TASK GOAL:
The response must contain each line of the material that holds "which".

DATA RECORDS:
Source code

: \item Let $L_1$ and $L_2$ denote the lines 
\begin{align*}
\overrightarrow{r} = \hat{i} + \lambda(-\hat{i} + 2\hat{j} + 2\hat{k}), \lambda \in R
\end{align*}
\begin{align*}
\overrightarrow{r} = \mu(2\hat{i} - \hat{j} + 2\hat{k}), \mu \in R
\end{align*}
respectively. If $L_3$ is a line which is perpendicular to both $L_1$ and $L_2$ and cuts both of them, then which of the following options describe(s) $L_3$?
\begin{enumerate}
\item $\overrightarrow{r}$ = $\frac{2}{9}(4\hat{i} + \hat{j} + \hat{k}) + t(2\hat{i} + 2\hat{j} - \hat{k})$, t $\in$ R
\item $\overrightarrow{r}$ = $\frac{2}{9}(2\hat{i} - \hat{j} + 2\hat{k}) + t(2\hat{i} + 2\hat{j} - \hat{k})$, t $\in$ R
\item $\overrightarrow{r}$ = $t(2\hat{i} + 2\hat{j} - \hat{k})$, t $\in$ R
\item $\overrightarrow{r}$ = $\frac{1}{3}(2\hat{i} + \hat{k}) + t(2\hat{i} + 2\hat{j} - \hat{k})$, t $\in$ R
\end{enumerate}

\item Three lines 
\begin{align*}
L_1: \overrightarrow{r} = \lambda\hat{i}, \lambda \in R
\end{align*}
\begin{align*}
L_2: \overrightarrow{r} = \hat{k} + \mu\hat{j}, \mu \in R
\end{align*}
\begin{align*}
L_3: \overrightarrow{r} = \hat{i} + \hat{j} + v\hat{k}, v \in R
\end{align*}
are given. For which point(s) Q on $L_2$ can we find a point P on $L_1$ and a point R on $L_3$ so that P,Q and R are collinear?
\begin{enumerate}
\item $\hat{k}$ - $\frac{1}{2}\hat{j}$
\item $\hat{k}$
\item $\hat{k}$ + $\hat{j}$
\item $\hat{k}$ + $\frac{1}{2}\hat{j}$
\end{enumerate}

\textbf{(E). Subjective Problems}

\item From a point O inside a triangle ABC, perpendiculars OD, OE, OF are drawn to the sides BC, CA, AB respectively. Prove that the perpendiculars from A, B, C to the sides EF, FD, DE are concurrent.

SOLUTION TO THIS TASK:
respectively. If $L_3$ is a line which is perpendicular to both $L_1$ and $L_2$ and cuts both of them, then which of the following options describe(s) $L_3$?
are given. For which point(s) Q on $L_2$ can we find a point P on $L_1$ and a point R on $L_3$ so that P,Q and R are collinear?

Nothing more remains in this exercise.